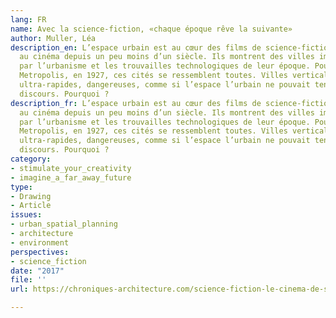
 ```yaml
---
lang: FR
name: Avec la science-fiction, «chaque époque rêve la suivante»
author: Muller, Léa
description_en: L’espace urbain est au cœur des films de science-fiction, présents
  au cinéma depuis un peu moins d’un siècle. Ils montrent des villes imaginaires marquées
  par l’urbanisme et les trouvailles technologiques de leur époque. Pourtant, depuis
  Metropolis, en 1927, ces cités se ressemblent toutes. Villes verticales, anxiogènes,
  ultra-rapides, dangereuses, comme si l’espace l’urbain ne pouvait tenir un autre
  discours. Pourquoi ?
description_fr: L’espace urbain est au cœur des films de science-fiction, présents
  au cinéma depuis un peu moins d’un siècle. Ils montrent des villes imaginaires marquées
  par l’urbanisme et les trouvailles technologiques de leur époque. Pourtant, depuis
  Metropolis, en 1927, ces cités se ressemblent toutes. Villes verticales, anxiogènes,
  ultra-rapides, dangereuses, comme si l’espace l’urbain ne pouvait tenir un autre
  discours. Pourquoi ?
category:
- stimulate_your_creativity
- imagine_a_far_away_future
type:
- Drawing
- Article
issues:
- urban_spatial_planning
- architecture
- environment
perspectives:
- science_fiction
date: "2017"
file: ''
url: https://chroniques-architecture.com/science-fiction-le-cinema-de-son-epoque/

---
```

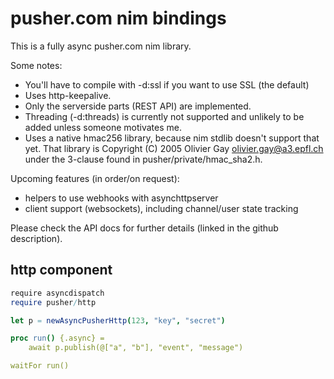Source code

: # pusher.com nim bindings

This is a fully async pusher.com nim library.

Some notes:

* You'll have to compile with -d:ssl if you want to use SSL (the default)
* Uses http-keepalive.
* Only the serverside parts (REST API) are implemented.
* Threading (-d:threads) is currently not supported and unlikely to be added
  unless someone motivates me.
* Uses a native hmac256 library, because nim stdlib doesn't support that yet.
  That library is Copyright (C) 2005 Olivier Gay <olivier.gay@a3.epfl.ch> under
  the 3-clause found in pusher/private/hmac_sha2.h.

Upcoming features (in order/on request):

* helpers to use webhooks with asynchttpserver
* client support (websockets), including channel/user state tracking

Please check the API docs for further details (linked in the github description).

## http component

```nim
require asyncdispatch
require pusher/http

let p = newAsyncPusherHttp(123, "key", "secret")

proc run() {.async} =
	await p.publish(@["a", "b"], "event", "message")

waitFor run()
```

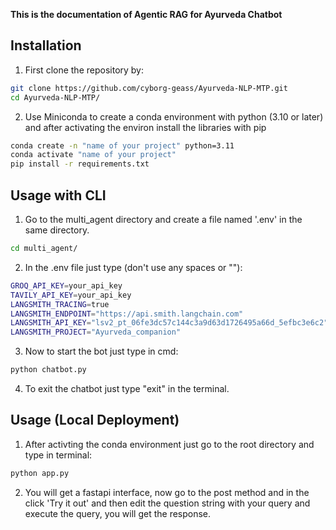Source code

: **This is the documentation of Agentic RAG for Ayurveda Chatbot**

## Installation
1. First clone the repository by:
```bash
git clone https://github.com/cyborg-geass/Ayurveda-NLP-MTP.git
cd Ayurveda-NLP-MTP/
```
2. Use Miniconda to create a conda environment with python (3.10 or later) and after activating the environ install the libraries with pip

```bash
conda create -n "name of your project" python=3.11
conda activate "name of your project"
pip install -r requirements.txt
```

## Usage with CLI
1. Go to the multi_agent directory and create a file named '.env' in the same directory.
```bash
cd multi_agent/
```
2. In the .env file just type (don't use any spaces or ""):
```bash
GROQ_API_KEY=your_api_key
TAVILY_API_KEY=your_api_key
LANGSMITH_TRACING=true
LANGSMITH_ENDPOINT="https://api.smith.langchain.com"
LANGSMITH_API_KEY="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"
LANGSMITH_PROJECT="Ayurveda_companion"
```
3. Now to start the bot just type in cmd:
```bash
python chatbot.py
```
4. To exit the chatbot just type "exit" in the terminal.


## Usage (Local Deployment)
1. After activting the conda environment just go to the root directory and type in terminal:
```bash
python app.py
```
2. You will get a fastapi interface, now go to the post method and in the click 'Try it out' and then edit the question string with your query and execute the query, you will get the response.
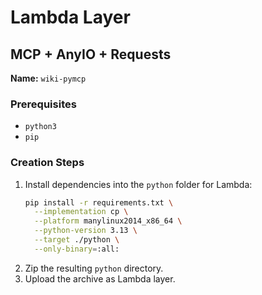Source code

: # Lambda Layer

## MCP + AnyIO + Requests
**Name:** `wiki-pymcp`

### Prerequisites
- `python3`
- `pip`

### Creation Steps
1. Install dependencies into the `python` folder for Lambda:
   ```bash
   pip install -r requirements.txt \
     --implementation cp \
     --platform manylinux2014_x86_64 \
     --python-version 3.13 \
     --target ./python \
     --only-binary=:all:
   ```
2. Zip the resulting `python` directory.
3. Upload the archive as Lambda layer.
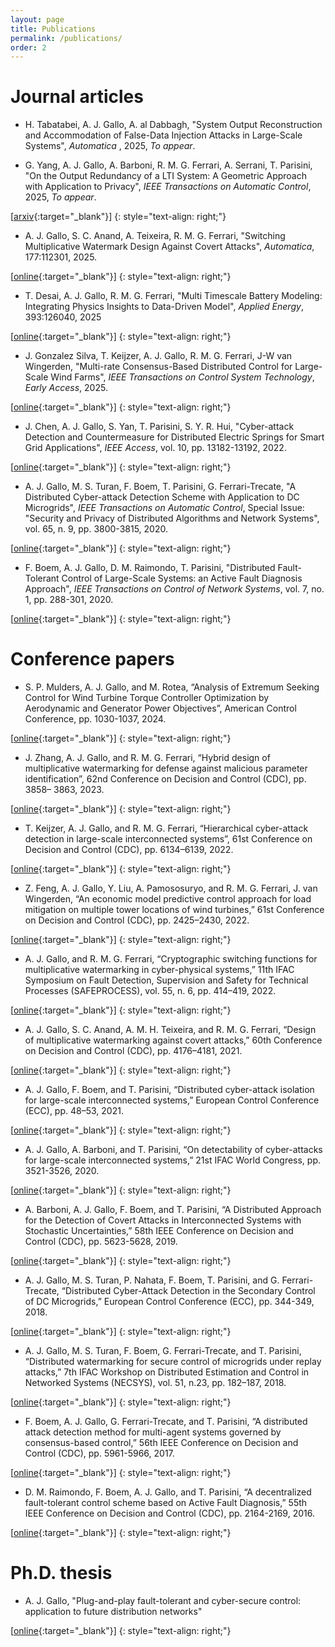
 ```yaml
---
layout: page
title: Publications
permalink: /publications/
order: 2
---
```


<h1>Journal articles</h1>

- H. Tabatabei, A. J. Gallo, A. al Dabbagh, "System Output Reconstruction and Accommodation of False-Data Injection Attacks in Large-Scale Systems", <i> Automatica </i>, 2025, <i>To appear</i>.

- G. Yang, A. J. Gallo, A. Barboni, R. M. G. Ferrari, A. Serrani, T. Parisini, "On the Output Redundancy of a LTI System: A Geometric Approach with Application to Privacy", <i>IEEE Transactions on Automatic Control</i>, 2025, <i>To appear</i>.  

[[arxiv](https://arxiv.org/abs/2409.17705){:target="_blank"}]
{: style="text-align: right;"}

- A. J. Gallo, S. C. Anand, A. Teixeira, R. M. G. Ferrari, "Switching Multiplicative Watermark Design Against Covert Attacks", <i>Automatica</i>, 177:112301, 2025.

[[online](https://doi.org/10.1016/j.automatica.2025.112301){:target="_blank"}]
{: style="text-align: right;"}

- T. Desai, A. J. Gallo, R. M. G. Ferrari, "Multi Timescale Battery Modeling: Integrating Physics Insights to Data-Driven Model", <i>Applied Energy</i>, 393:126040, 2025

[[online](https://doi.org/10.1016/j.apenergy.2025.126040){:target="_blank"}]
{: style="text-align: right;"}

- J. Gonzalez Silva, T. Keijzer, A. J. Gallo, R. M. G. Ferrari, J-W van Wingerden, "Multi-rate Consensus-Based Distributed Control for Large-Scale Wind Farms", <i>IEEE Transactions on Control System Technology</i>, <i>Early Access</i>, 2025.

[[online](https://doi.org/10.1109/TCST.2025.3550033){:target="_blank"}]
{: style="text-align: right;"}

- J. Chen, A. J. Gallo, S. Yan, T. Parisini, S. Y. R. Hui, "Cyber-attack Detection and Countermeasure for Distributed Electric Springs for Smart Grid Applications", <i>IEEE Access</i>, vol. 10, pp. 13182-13192, 2022.

[[online](https://doi.org/10.1109/ACCESS.2022.3145015){:target="_blank"}]
{: style="text-align: right;"}

- A. J. Gallo, M. S. Turan, F. Boem, T. Parisini, G. Ferrari-Trecate, "A Distributed Cyber-attack Detection Scheme with Application to DC Microgrids", <i>IEEE Transactions on Automatic Control</i>, Special Issue: "Security and Privacy of Distributed Algorithms and Network Systems", vol. 65, n. 9, pp. 3800-3815, 2020.

[[online](https://doi.org/10.1109/TAC.2020.2982577){:target="_blank"}]
{: style="text-align: right;"}

- F. Boem, A. J. Gallo, D. M. Raimondo, T. Parisini, "Distributed Fault-Tolerant Control of Large-Scale Systems: an Active Fault Diagnosis Approach", <i>IEEE Transactions on Control of Network Systems</i>, vol. 7, no. 1, pp. 288-301, 2020.

[[online](https://doi.org/10.1109/TCNS.2019.2913557){:target="_blank"}]
{: style="text-align: right;"}

<h1>Conference papers</h1>

- S. P. Mulders, A. J. Gallo, and M. Rotea, “Analysis of Extremum Seeking Control for Wind Turbine Torque Controller Optimization by Aerodynamic and Generator Power Objectives”, American Control Conference, pp. 1030-1037, 2024.

[[online](https://doi.org/10.23919/ACC60939.2024.10644899){:target="_blank"}]
{: style="text-align: right;"}
- J. Zhang, A. J. Gallo, and R. M. G. Ferrari, “Hybrid design of multiplicative watermarking for defense against malicious parameter identification”, 62nd Conference on Decision and Control (CDC), pp. 3858– 3863, 2023.

[[online](https://doi.org/10.1109/CDC49753.2023.10383837){:target="_blank"}]
{: style="text-align: right;"}
- T. Keijzer, A. J. Gallo, and R. M. G. Ferrari, “Hierarchical cyber-attack detection in large-scale interconnected systems”, 61st Conference on Decision and Control (CDC), pp. 6134–6139, 2022.

[[online](https://doi.org/10.1109/CDC51059.2022.9993072){:target="_blank"}]
{: style="text-align: right;"}
- Z. Feng, A. J. Gallo, Y. Liu, A. Pamososuryo, and R. M. G. Ferrari, J. van Wingerden, “An economic model predictive control approach for load mitigation on multiple tower locations of wind turbines,” 61st Conference on Decision and Control (CDC), pp. 2425–2430, 2022.

[[online](https://doi.org/10.1109/CDC51059.2022.9992553){:target="_blank"}]
{: style="text-align: right;"}
- A. J. Gallo, and R. M. G. Ferrari, “Cryptographic switching functions for multiplicative watermarking in cyber-physical systems,” 11th IFAC Symposium on Fault Detection, Supervision and Safety for Technical Processes (SAFEPROCESS), vol. 55, n. 6, pp. 414–419, 2022.

[[online](https://doi.org/10.1016/j.ifacol.2022.07.164){:target="_blank"}]
{: style="text-align: right;"}
- A. J. Gallo, S. C. Anand, A. M. H. Teixeira, and R. M. G. Ferrari, “Design of multiplicative watermarking against covert attacks,” 60th Conference on Decision and Control (CDC), pp. 4176–4181, 2021.

[[online](https://doi.org/10.1109/CDC45484.2021.9683075){:target="_blank"}]
{: style="text-align: right;"}
- A. J. Gallo, F. Boem, and T. Parisini, “Distributed cyber-attack isolation for large-scale interconnected systems,” European Control Conference (ECC), pp. 48–53, 2021.

[[online](https://doi.org/10.23919/ECC54610.2021.9655176){:target="_blank"}]
{: style="text-align: right;"}
- A. J. Gallo, A. Barboni, and T. Parisini, “On detectability of cyber-attacks for large-scale interconnected systems,” 21st IFAC World Congress, pp. 3521-3526, 2020.

[[online](https://doi.org/10.1016/j.ifacol.2020.12.1714){:target="_blank"}]
{: style="text-align: right;"}
- A. Barboni, A. J. Gallo, F. Boem, and T. Parisini, “A Distributed Approach for the Detection of Covert Attacks in Interconnected Systems with Stochastic Uncertainties,” 58th IEEE Conference on Decision and Control (CDC), pp. 5623-5628, 2019.

[[online](https://doi.org/10.1109/CDC40024.2019.9030237){:target="_blank"}]
{: style="text-align: right;"}
- A. J. Gallo, M. S. Turan, P. Nahata, F. Boem, T. Parisini, and G. Ferrari-Trecate, “Distributed Cyber-Attack Detection in the Secondary Control of DC Microgrids,” European Control Conference (ECC), pp. 344-349, 2018.

[[online](https://doi.org/10.23919/ECC.2018.8550549){:target="_blank"}]
{: style="text-align: right;"}
- A. J. Gallo, M. S. Turan, F. Boem, G. Ferrari-Trecate, and T. Parisini, “Distributed watermarking for secure control of microgrids under replay attacks,” 7th IFAC Workshop on Distributed Estimation and Control in Networked Systems (NECSYS), vol. 51, n.23, pp. 182–187, 2018.

[[online](https://doi.org/10.1016/j.ifacol.2018.12.032){:target="_blank"}]
{: style="text-align: right;"}
- F. Boem, A. J. Gallo, G. Ferrari-Trecate, and T. Parisini, “A distributed attack detection method for multi-agent systems governed by consensus-based control,” 56th IEEE Conference on Decision and Control (CDC), pp. 5961-5966, 2017.

[[online](https://doi.org/10.1109/CDC.2017.8264562){:target="_blank"}]
{: style="text-align: right;"}
- D. M. Raimondo, F. Boem, A. J. Gallo, and T. Parisini, “A decentralized fault-tolerant control scheme based on Active Fault Diagnosis,” 55th IEEE Conference on Decision and Control (CDC), pp. 2164-2169, 2016.

[[online](https://doi.org/10.1109/CDC.2016.7798584){:target="_blank"}]
{: style="text-align: right;"}

<h1>Ph.D. thesis</h1>

- A. J. Gallo, "Plug-and-play fault-tolerant and cyber-secure control: application to future distribution networks"

[[online](https://spiral.imperial.ac.uk/entities/publication/5f956a5a-0e63-4e32-a79c-e56b74f06649){:target="_blank"}]
{: style="text-align: right;"}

:: To do ::
Using the records above, list each line that includes "Data".

:: Solved exercise ::
- H. Tabatabei, A. J. Gallo, A. al Dabbagh, "System Output Reconstruction and Accommodation of False-Data Injection Attacks in Large-Scale Systems", <i> Automatica </i>, 2025, <i>To appear</i>.
- T. Desai, A. J. Gallo, R. M. G. Ferrari, "Multi Timescale Battery Modeling: Integrating Physics Insights to Data-Driven Model", <i>Applied Energy</i>, 393:126040, 2025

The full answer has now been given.